Czechoslovak tennis player

Jaromir Becka (born 6 July 1963) is a Czechoslovak born former professional tennis player from Germany.

==Biography==
Originally from Prague in what was then Czechoslovakia, Becka emigrated to West Germany and was based in Pullach, Munich. He was the Munich Junior Champion in 1980, then in 1981 was the National Indoor Junior Champion and a member of the Valeria Cup team.

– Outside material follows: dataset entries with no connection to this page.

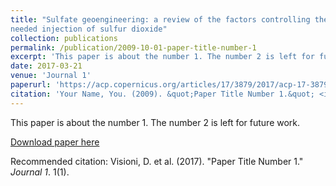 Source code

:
 ```yaml
---
title: "Sulfate geoengineering: a review of the factors controlling the
needed injection of sulfur dioxide"
collection: publications
permalink: /publication/2009-10-01-paper-title-number-1
excerpt: 'This paper is about the number 1. The number 2 is left for future work.'
date: 2017-03-21
venue: 'Journal 1'
paperurl: 'https://acp.copernicus.org/articles/17/3879/2017/acp-17-3879-2017.html'
citation: 'Your Name, You. (2009). &quot;Paper Title Number 1.&quot; <i>Journal 1</i>. 1(1).'
---
```

This paper is about the number 1. The number 2 is left for future work.

[Download paper here](http://academicpages.github.io/files/paper1.pdf)

Recommended citation: Visioni, D.  et al. (2017). "Paper Title Number 1." <i>Journal 1</i>. 1(1). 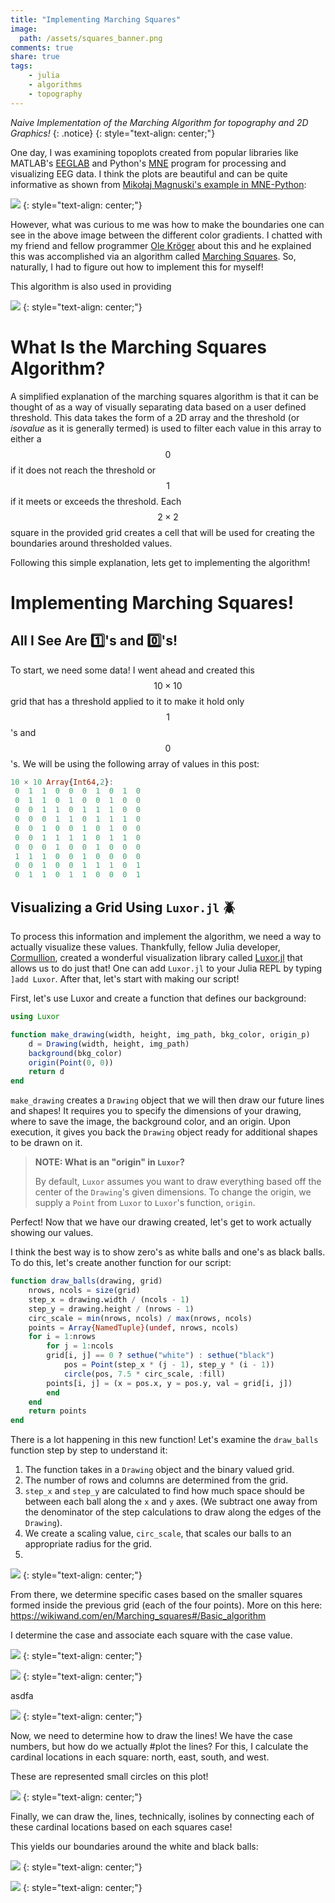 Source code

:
 ```yaml
---
title: "Implementing Marching Squares"
image:
  path: /assets/squares_banner.png
comments: true
share: true
tags:
    - julia
    - algorithms
    - topography
---
```


_Naive Implementation of the Marching Algorithm for topography and 2D Graphics!_
{: .notice}
{: style="text-align: center;"}

One day, I was examining topoplots created from popular libraries like MATLAB's [EEGLAB](https://sccn.ucsd.edu/eeglab/index.php) and Python's [MNE](https://mne.tools/stable/index.html#) program for processing and visualizing EEG data.
I think the plots are beautiful and can be quite informative as shown from [Mikołaj Magnuski's example in MNE-Python](https://mne.tools/stable/auto_examples/visualization/plot_eeglab_head_sphere.html?highlight=topoplot):

![](/assets/mne_eeglab_topoplots.png)
{: style="text-align: center;"}

However, what was curious to me was how to make the boundaries one can see in the above image between the different color gradients.
I chatted with my friend and fellow programmer [Ole Kröger](https://opensourc.es/about/) about this and he explained this was accomplished via an algorithm called [Marching Squares](https://www.wikiwand.com/en/Marching_squares).
So, naturally, I had to figure out how to implement this for myself!

This algorithm is also used in providing 

![](/assets/topoplot_osm.png)
{: style="text-align: center;"}

# What Is the Marching Squares Algorithm?

A simplified explanation of the marching squares algorithm is that it can be thought of as a way of visually separating data based on a user defined threshold.
This data takes the form of a 2D array and the threshold (or _isovalue_ as it is generally termed) is used to filter each value in this array to either a $$0$$ if it does not reach the threshold or $$1$$ if it meets or exceeds the threshold.
Each $$2 \times 2$$ square in the provided grid creates a cell that will be used for creating the boundaries around thresholded values.

Following this simple explanation, lets get to implementing the algorithm!

# Implementing Marching Squares!

## All I See Are :one:'s and :zero:'s!

To start, we need some data!
I went ahead and created this $$10 \times 10$$ grid that has a threshold applied to it to make it hold only $$1$$'s and $$0$$'s.
We will be using the following array of values in this post:

```julia
10 × 10 Array{Int64,2}:
 0  1  1  0  0  0  1  0  1  0
 0  1  1  0  1  0  0  1  0  0
 0  0  1  1  0  1  1  1  0  0
 0  0  0  1  1  0  1  1  1  0
 0  0  1  0  0  1  0  1  0  0
 0  0  1  1  1  1  0  1  1  0
 0  0  0  1  0  0  1  0  0  0
 1  1  1  0  0  1  0  0  0  0
 0  0  1  0  0  1  1  1  0  1
 0  1  1  0  1  1  0  0  0  1
```

## Visualizing a Grid Using `Luxor.jl` :beetle:

To process this information and implement the algorithm, we need a way to actually visualize these values.
Thankfully, fellow Julia developer, [Cormullion](https://cormullion.github.io/), created a wonderful visualization library called [Luxor.jl](https://github.com/JuliaGraphics/Luxor.jl) that allows us to do just that!
One can add `Luxor.jl` to your Julia REPL by typing `]add Luxor`.
After that, let's start with making our script!

First, let's use Luxor and create a function that defines our background:

```julia
using Luxor

function make_drawing(width, height, img_path, bkg_color, origin_p)
    d = Drawing(width, height, img_path)
    background(bkg_color)
    origin(Point(0, 0))
    return d
end
```

`make_drawing` creates a `Drawing` object that we will then draw our future lines and shapes!
It requires you to specify the dimensions of your drawing, where to save the image, the background color, and an origin.
Upon execution, it gives you back the `Drawing` object ready for additional shapes to be drawn on it.

> **NOTE: What is an "origin" in `Luxor`?** 
>
> By default, `Luxor` assumes you want to draw everything based off the center of the `Drawing`'s given dimensions.
> To change the origin, we supply a `Point` from `Luxor` to `Luxor`'s function, `origin`.

Perfect!
Now that we have our drawing created, let's get to work actually showing our values.

I think the best way is to show zero's as white balls and one's as black balls.
To do this, let's create another function for our script:

```julia 
function draw_balls(drawing, grid)
    nrows, ncols = size(grid)
    step_x = drawing.width / (ncols - 1)
    step_y = drawing.height / (nrows - 1)
    circ_scale = min(nrows, ncols) / max(nrows, ncols)
    points = Array{NamedTuple}(undef, nrows, ncols)
    for i = 1:nrows
        for j = 1:ncols
	    grid[i, j] == 0 ? sethue("white") : sethue("black")
            pos = Point(step_x * (j - 1), step_y * (i - 1))
            circle(pos, 7.5 * circ_scale, :fill)
	    points[i, j] = (x = pos.x, y = pos.y, val = grid[i, j])
        end
    end
    return points
end
```

There is a lot happening in this new function! Let's examine the `draw_balls` function step by step to understand it:

1. The function takes in a `Drawing` object and the binary valued grid.
2. The number of rows and columns are determined from the grid.
3. `step_x` and `step_y` are calculated to find how much space should be between each ball along the `x` and `y` axes. (We subtract one away from the denominator of the step calculations to draw along the edges of the `Drawing`).
4. We create a scaling value, `circ_scale`, that scales our balls to an appropriate radius for the grid.
5. 




![](/assets/grid_squares.png)
{: style="text-align: center;"}

From there, we determine specific cases based on the smaller squares formed inside the previous grid (each of the four points).
More on this here: https://wikiwand.com/en/Marching_squares#/Basic_algorithm

I determine the case and associate each square with the case value.

![](/assets/square_markers.png)
{: style="text-align: center;"}

![](/assets/square_cases.png)
{: style="text-align: center;"}

asdfa

![](/assets/numbering_squares.png)
{: style="text-align: center;"}

Now, we need to determine how to draw the lines!
We have the case numbers, but how do we actually #plot the lines? 
For this, I calculate the cardinal locations in each square: north, east, south, and west.

These are represented small circles on this plot!

![](/assets/cardinal_squares.png)
{: style="text-align: center;"}

Finally, we can draw the, lines, technically, isolines by connecting each of these cardinal locations based on each squares case!

This yields our boundaries around the white and black balls:

![](/assets/iso_lines_squares.png)
{: style="text-align: center;"}

![](/assets/squares.png)
{: style="text-align: center;"}

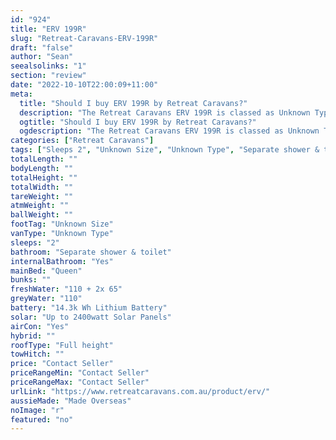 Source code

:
```yaml
---
id: "924"
title: "ERV 199R"
slug: "Retreat-Caravans-ERV-199R"
draft: "false"
author: "Sean"
seealsolinks: "1"
section: "review"
date: "2022-10-10T22:00:09+11:00"
meta:
  title: "Should I buy ERV 199R by Retreat Caravans?"
  description: "The Retreat Caravans ERV 199R is classed as Unknown Type, and sleeps 2 people. It is Made Overseas and comes in at Unknown Size. It generally has Separate shower & toilet."
  ogtitle: "Should I buy ERV 199R by Retreat Caravans?"
  ogdescription: "The Retreat Caravans ERV 199R is classed as Unknown Type, and sleeps 2 people. It is Made Overseas and comes in at Unknown Size. It generally has Separate shower & toilet."
categories: ["Retreat Caravans"]
tags: ["Sleeps 2", "Unknown Size", "Unknown Type", "Separate shower & toilet", "Full height", "Price Unknown", "Made Overseas"]
totalLength: ""
bodyLength: ""
totalHeight: ""
totalWidth: ""
tareWeight: ""
atmWeight: ""
ballWeight: ""
footTag: "Unknown Size"
vanType: "Unknown Type"
sleeps: "2"
bathroom: "Separate shower & toilet"
internalBathroom: "Yes"
mainBed: "Queen"
bunks: ""
freshWater: "110 + 2x 65"
greyWater: "110"
battery: "14.3k Wh Lithium Battery"
solar: "Up to 2400watt Solar Panels"
airCon: "Yes"
hybrid: ""
roofType: "Full height"
towHitch: ""
price: "Contact Seller"
priceRangeMin: "Contact Seller"
priceRangeMax: "Contact Seller"
urlLink: "https://www.retreatcaravans.com.au/product/erv/"
aussieMade: "Made Overseas"
noImage: "r"
featured: "no"
---
```

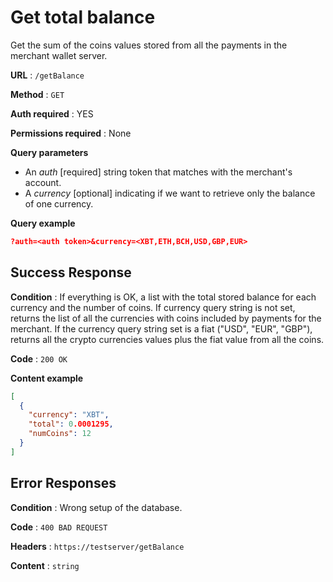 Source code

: # Get total balance

Get the sum of the coins values stored from all the payments in the merchant wallet server.

**URL** : `/getBalance`

**Method** : `GET`

**Auth required** : YES

**Permissions required** : None

**Query parameters**

- An *auth* [required] string token that matches with the merchant's account.
- A *currency* [optional] indicating if we want to retrieve only the balance of one currency.

**Query example**

```json
?auth=<auth token>&currency=<XBT,ETH,BCH,USD,GBP,EUR>
```

## Success Response

**Condition** : If everything is OK, a list with the total stored balance for each currency and the number of coins.
If currency query string is not set, returns the list of all the currencies with coins included by payments for the merchant.
If the currency query string set is a fiat ("USD", "EUR", "GBP"), returns all the crypto currencies values plus the fiat value from all the coins.

**Code** : `200 OK`

**Content example**

```json
[
  {
    "currency": "XBT",
    "total": 0.0001295,
    "numCoins": 12
  }
]
```

## Error Responses

**Condition** : Wrong setup of the database.

**Code** : `400 BAD REQUEST`

**Headers** : `https://testserver/getBalance`

**Content** : `string`
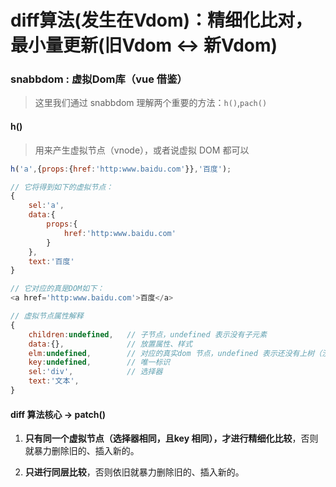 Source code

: # diff算法(发生在Vdom)：精细化比对，最小量更新(旧Vdom ↔ 新Vdom)

### snabbdom : 虚拟Dom库（vue 借鉴）

> 这里我们通过 snabbdom 理解两个重要的方法：`h()`,`pach()`

#### h()

> 用来产生虚拟节点（vnode），或者说虚拟 DOM 都可以

```js
h('a',{props:{href:'http:www.baidu.com'}},'百度');

// 它将得到如下的虚拟节点：
{
    sel:'a',
    data:{
        props:{
            href:'http:www.baidu.com'
        }
    },
    text:'百度'
}

// 它对应的真是DOM如下：
<a href='http:www.baidu.com'>百度</a>

// 虚拟节点属性解释
{
    children:undefined,   // 子节点，undefined 表示没有子元素
    data:{},              // 放置属性、样式
    elm:undefined,        // 对应的真实dom 节点，undefined 表示还没有上树（没有被渲染到dom树上）
    key:undefined,        // 唯一标识
    sel:'div',            // 选择器
    text:'文本',    
}
```

#### diff 算法核心 -> patch() 

1. **只有同一个虚拟节点（选择器相同，且key 相同），才进行精细化比较**，否则就暴力删除旧的、插入新的。

2. **只进行同层比较**，否则依旧就暴力删除旧的、插入新的。
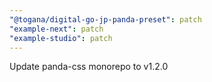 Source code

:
 ```yaml
---
"@togana/digital-go-jp-panda-preset": patch
"example-next": patch
"example-studio": patch
---
```


Update panda-css monorepo to v1.2.0
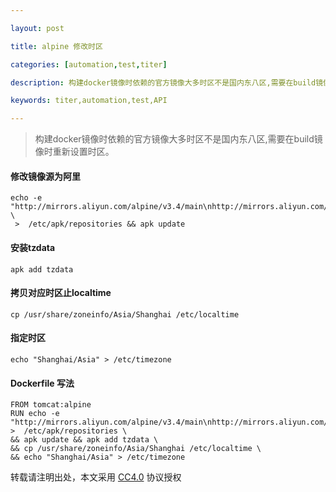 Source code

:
 ```yaml
---

layout: post

title: alpine 修改时区

categories: [automation,test,titer]

description: 构建docker镜像时依赖的官方镜像大多时区不是国内东八区,需要在build镜像时重新设置时区

keywords: titer,automation,test,API

---
```


> 构建docker镜像时依赖的官方镜像大多时区不是国内东八区,需要在build镜像时重新设置时区。

#### 修改镜像源为阿里
```
echo -e  "http://mirrors.aliyun.com/alpine/v3.4/main\nhttp://mirrors.aliyun.com/alpine/v3.4/community" \
 >  /etc/apk/repositories && apk update
```

#### 安装tzdata

```
apk add tzdata
```

#### 拷贝对应时区止localtime

```
cp /usr/share/zoneinfo/Asia/Shanghai /etc/localtime
```

#### 指定时区

```
echo "Shanghai/Asia" > /etc/timezone

```

#### Dockerfile 写法

```
FROM tomcat:alpine
RUN echo -e  "http://mirrors.aliyun.com/alpine/v3.4/main\nhttp://mirrors.aliyun.com/alpine/v3.4/community" >  /etc/apk/repositories \
&& apk update && apk add tzdata \
&& cp /usr/share/zoneinfo/Asia/Shanghai /etc/localtime \
&& echo "Shanghai/Asia" > /etc/timezone
```


转载请注明出处，本文采用 [CC4.0](http://creativecommons.org/licenses/by-nc-nd/4.0/) 协议授权










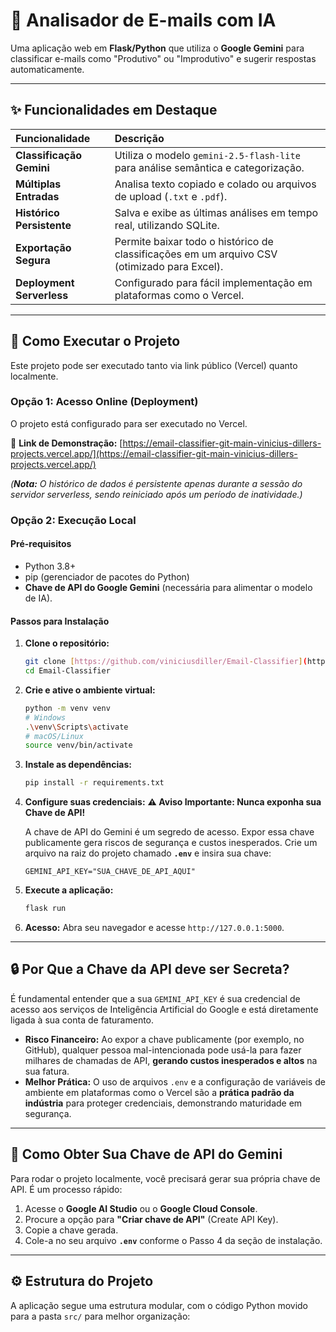 # 📧 Analisador de E-mails com IA

Uma aplicação web em **Flask/Python** que utiliza o **Google Gemini** para classificar e-mails como "Produtivo" ou "Improdutivo" e sugerir respostas automaticamente.

---

## ✨ Funcionalidades em Destaque

| Funcionalidade | Descrição |
| :--- | :--- |
| **Classificação Gemini** | Utiliza o modelo `gemini-2.5-flash-lite` para análise semântica e categorização. |
| **Múltiplas Entradas** | Analisa texto copiado e colado ou arquivos de upload (`.txt` e `.pdf`). |
| **Histórico Persistente** | Salva e exibe as últimas análises em tempo real, utilizando SQLite. |
| **Exportação Segura** | Permite baixar todo o histórico de classificações em um arquivo CSV (otimizado para Excel). |
| **Deployment Serverless** | Configurado para fácil implementação em plataformas como o Vercel. |

---

## 🚀 Como Executar o Projeto

Este projeto pode ser executado tanto via link público (Vercel) quanto localmente.

### Opção 1: Acesso Online (Deployment)

O projeto está configurado para ser executado no Vercel.

🔗 **Link de Demonstração:** [https://email-classifier-git-main-vinicius-dillers-projects.vercel.app/](https://email-classifier-git-main-vinicius-dillers-projects.vercel.app/)

*(**Nota:** O histórico de dados é persistente apenas durante a sessão do servidor serverless, sendo reiniciado após um período de inatividade.)*

### Opção 2: Execução Local

#### Pré-requisitos

- Python 3.8+
- pip (gerenciador de pacotes do Python)
- **Chave de API do Google Gemini** (necessária para alimentar o modelo de IA).

#### Passos para Instalação

1. **Clone o repositório:**
    ```bash
    git clone [https://github.com/viniciusdiller/Email-Classifier](https://github.com/viniciusdiller/Email-Classifier)
    cd Email-Classifier
    ```

2. **Crie e ative o ambiente virtual:**
    ```bash
    python -m venv venv
    # Windows
    .\venv\Scripts\activate
    # macOS/Linux
    source venv/bin/activate
    ```

3. **Instale as dependências:**
    ```bash
    pip install -r requirements.txt
    ```

4. **Configure suas credenciais:**
    **⚠️ Aviso Importante: Nunca exponha sua Chave de API!**
    
    A chave de API do Gemini é um segredo de acesso. Expor essa chave publicamente gera riscos de segurança e custos inesperados. Crie um arquivo na raiz do projeto chamado **`.env`** e insira sua chave:
    ```.env
    GEMINI_API_KEY="SUA_CHAVE_DE_API_AQUI" 
    ```

5. **Execute a aplicação:**
    ```bash
    flask run
    ```

6. **Acesso:** Abra seu navegador e acesse `http://127.0.0.1:5000`.

---

## 🔒 Por Que a Chave da API deve ser Secreta?

É fundamental entender que a sua `GEMINI_API_KEY` é sua credencial de acesso aos serviços de Inteligência Artificial do Google e está diretamente ligada à sua conta de faturamento.

* **Risco Financeiro:** Ao expor a chave publicamente (por exemplo, no GitHub), qualquer pessoa mal-intencionada pode usá-la para fazer milhares de chamadas de API, **gerando custos inesperados e altos** na sua fatura.
* **Melhor Prática:** O uso de arquivos `.env` e a configuração de variáveis de ambiente em plataformas como o Vercel são a **prática padrão da indústria** para proteger credenciais, demonstrando maturidade em segurança.

---

## 🔑 Como Obter Sua Chave de API do Gemini

Para rodar o projeto localmente, você precisará gerar sua própria chave de API. É um processo rápido:

1. Acesse o **Google AI Studio** ou o **Google Cloud Console**.
2. Procure a opção para **"Criar chave de API"** (Create API Key).
3. Copie a chave gerada.
4. Cole-a no seu arquivo **`.env`** conforme o Passo 4 da seção de instalação.

---

## ⚙️ Estrutura do Projeto

A aplicação segue uma estrutura modular, com o código Python movido para a pasta `src/` para melhor organização:
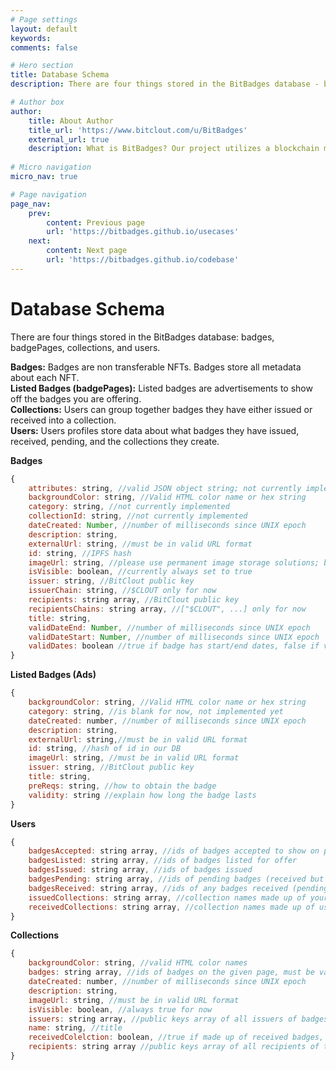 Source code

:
 ```yaml
---
# Page settings
layout: default
keywords:
comments: false

# Hero section
title: Database Schema
description: There are four things stored in the BitBadges database - badges, listed badges, collections, and users.

# Author box
author:
    title: About Author
    title_url: 'https://www.bitclout.com/u/BitBadges'
    external_url: true
    description: What is BitBadges? Our project utilizes a blockchain mechanism where users can associate with other user(s) through a NFT that is linked to the recipient's public key (no selling it). So once you earn a badge, no one can take it away from you!
    
# Micro navigation
micro_nav: true

# Page navigation
page_nav:
    prev:
        content: Previous page
        url: 'https://bitbadges.github.io/usecases'
    next:
        content: Next page
        url: 'https://bitbadges.github.io/codebase'
---
```


# Database Schema
There are four things stored in the BitBadges database: badges, badgePages, collections, and users.  

**Badges:** Badges are non transferable NFTs. Badges store all metadata about each NFT.  
**Listed Badges (badgePages):** Listed badges are advertisements to show off the badges you are offering.  
**Collections:** Users can group together badges they have either issued or received into a collection.  
**Users:** Users profiles store data about what badges they have issued, received, pending, and the collections they create.  

**Badges**
```javascript
{
    attributes: string, //valid JSON object string; not currently implemented
    backgroundColor: string, //Valid HTML color name or hex string
    category: string, //not currently implemented
    collectionId: string, //not currently implemented
    dateCreated: Number, //number of milliseconds since UNIX epoch
    description: string,
    externalUrl: string, //must be in valid URL format
    id: string, //IPFS hash
    imageUrl: string, //please use permanent image storage solutions; badges are permanent
    isVisible: boolean, //currently always set to true
    issuer: string, //BitClout public key
    issuerChain: string, //$CLOUT only for now
    recipients: string array, //BitClout public key
    recipientsChains: string array, //["$CLOUT", ...] only for now
    title: string, 
    validDateEnd: Number, //number of milliseconds since UNIX epoch
    validDateStart: Number, //number of milliseconds since UNIX epoch
    validDates: boolean //true if badge has start/end dates, false if valid forever
}
```
**Listed Badges (Ads)**
```javascript
{
    backgroundColor: string, //Valid HTML color name or hex string
    category: string, //is blank for now, not implemented yet
    dateCreated: number, //number of milliseconds since UNIX epoch
    description: string, 
    externalUrl: string,//must be in valid URL format
    id: string, //hash of id in our DB
    imageUrl: string, //must be in valid URL format
    issuer: string, //BitClout public key
    title: string,
    preReqs: string, //how to obtain the badge
    validity: string //explain how long the badge lasts
}
```
**Users**
```javascript
{
    badgesAccepted: string array, //ids of badges accepted to show on profile
    badgesListed: string array, //ids of badges listed for offer
    badgesIssued: string array, //ids of badges issued
    badgesPending: string array, //ids of pending badges (received but not accepted)
    badgesReceived: string array, //ids of any badges received (pending or not)
    issuedCollections: string array, //collection names made up of your issued badges
    receivedCollections: string array, //collection names made up of user's received badges
}

```
**Collections**
```javascript
{
    backgroundColor: string, //valid HTML color names
    badges: string array, //ids of badges on the given page, must be valid badges
    dateCreated: number, //number of milliseconds since UNIX epoch
    description: string,
    imageUrl: string, //must be in valid URL format
    isVisible: boolean, //always true for now
    issuers: string array, //public keys array of all issuers of badges in collection
    name: string, //title
    receivedColelction: boolean, //true if made up of received badges, false if issued badges
    recipients: string array //public keys array of all recipients of the badges in collection
}
```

Becka made the quarter-finals of two Grand Prix tournaments in 1983, the Tel Aviv Open and Grand Prix de Tennis de Toulouse. Also that year he came close to beating Vitas Gerulaitis at the Munich WCT tournament. After winning the first set comfortably, he lost the next two in tiebreaks.

In 1984 he reached the quarter-finals of the Bavarian International Tennis Championships and had a win over Roscoe Tanner in Cleveland.

He won two titles on the Challenger circuit, both in doubles, at Thessaloniki in 1986 and Heilbronn in 1988.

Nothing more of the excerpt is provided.